Rilke, it turns out, was a resource for her in the last weeks of her life, just as poetry –- as music, as art, as friendship -– had been throughout her life. A poem I’d marked was on her mind the week she died. A great and strange poem –- Orpheus. Eurydice. Hermes. It is a disturbing poem for Eurydice is far from unhappy with her state. One stanza runs:

Being dead filled her beyond fulfillment.
Like a fruit suffused with its own mystery and sweetness,
she was filled with her vast death, which was so new, she could not understand that it had happened.

Nuala sent me an email a couple of weeks before she died which said in part: "This place has never been the same since you left. Mabel (her dog) hasn’t been the same. I haven’t been the same. But not worse, more somber, more solitary -– even though there are far too many people around. I am moving, in other words, into the dark — but at the enemy’s pace."

None of us thought she had so little time, but I see now that Nuala sensed it. The poem continues:

She was already loosened like long hair,
Poured out like fallen rain,
Shared like a limitless supply.

Nuala declined chemotherapy knowing, after that week in Clare, she could not tolerate hospitals and staying in bed. Instead, in a wheelchair, she went to Paris, Madrid for the Prado, back to New York to say goodbye, Berlin for the opera, and Sicily with her sisters and brother, and her beloved, John. She died in Dublin a few days after that last trip. It was almost three months to the day when John and I had sat with her in the emergency room at New York Hospital.

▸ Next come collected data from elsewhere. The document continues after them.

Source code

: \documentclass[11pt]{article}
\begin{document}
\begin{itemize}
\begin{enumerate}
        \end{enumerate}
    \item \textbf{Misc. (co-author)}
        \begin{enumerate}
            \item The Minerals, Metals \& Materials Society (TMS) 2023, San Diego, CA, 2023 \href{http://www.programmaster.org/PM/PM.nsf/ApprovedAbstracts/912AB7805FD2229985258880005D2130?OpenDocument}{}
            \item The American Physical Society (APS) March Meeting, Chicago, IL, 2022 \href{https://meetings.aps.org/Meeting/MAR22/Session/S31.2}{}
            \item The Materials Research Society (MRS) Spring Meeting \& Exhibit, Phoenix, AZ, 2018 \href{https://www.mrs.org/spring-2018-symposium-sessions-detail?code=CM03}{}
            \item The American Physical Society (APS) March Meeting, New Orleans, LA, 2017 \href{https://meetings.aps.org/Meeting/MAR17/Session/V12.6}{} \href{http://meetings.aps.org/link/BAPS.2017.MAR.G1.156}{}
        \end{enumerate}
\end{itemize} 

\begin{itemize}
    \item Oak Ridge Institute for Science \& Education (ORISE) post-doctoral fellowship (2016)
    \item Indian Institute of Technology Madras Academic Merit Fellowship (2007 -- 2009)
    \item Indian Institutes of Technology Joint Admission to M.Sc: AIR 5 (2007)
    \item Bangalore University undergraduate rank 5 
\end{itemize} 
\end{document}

When I left Clare, I pinned a note on the marked up book of Rilke poems. I thanked Nuala for letting me come to her and quoted another poem we both knew well: 

Who knows? Perhaps the same
bird echoed through both of us
yesterday, separate, in the evening …

I didn’t fully know what I meant when I left the note, except to say that we could experience the same thing, like Rilke’s bird, while apart — and that meant we were separate but not distant. That  experiencing the same loved thing joins us, each to the other.

As it is, I think and think of her.

But it occurs to me now that it is Nuala, and the memory of her, that echoes through us, like birdsong.  Her memory is here — separate, in each of us — even as she is, tonight, in the library, a shared love -– our common thought.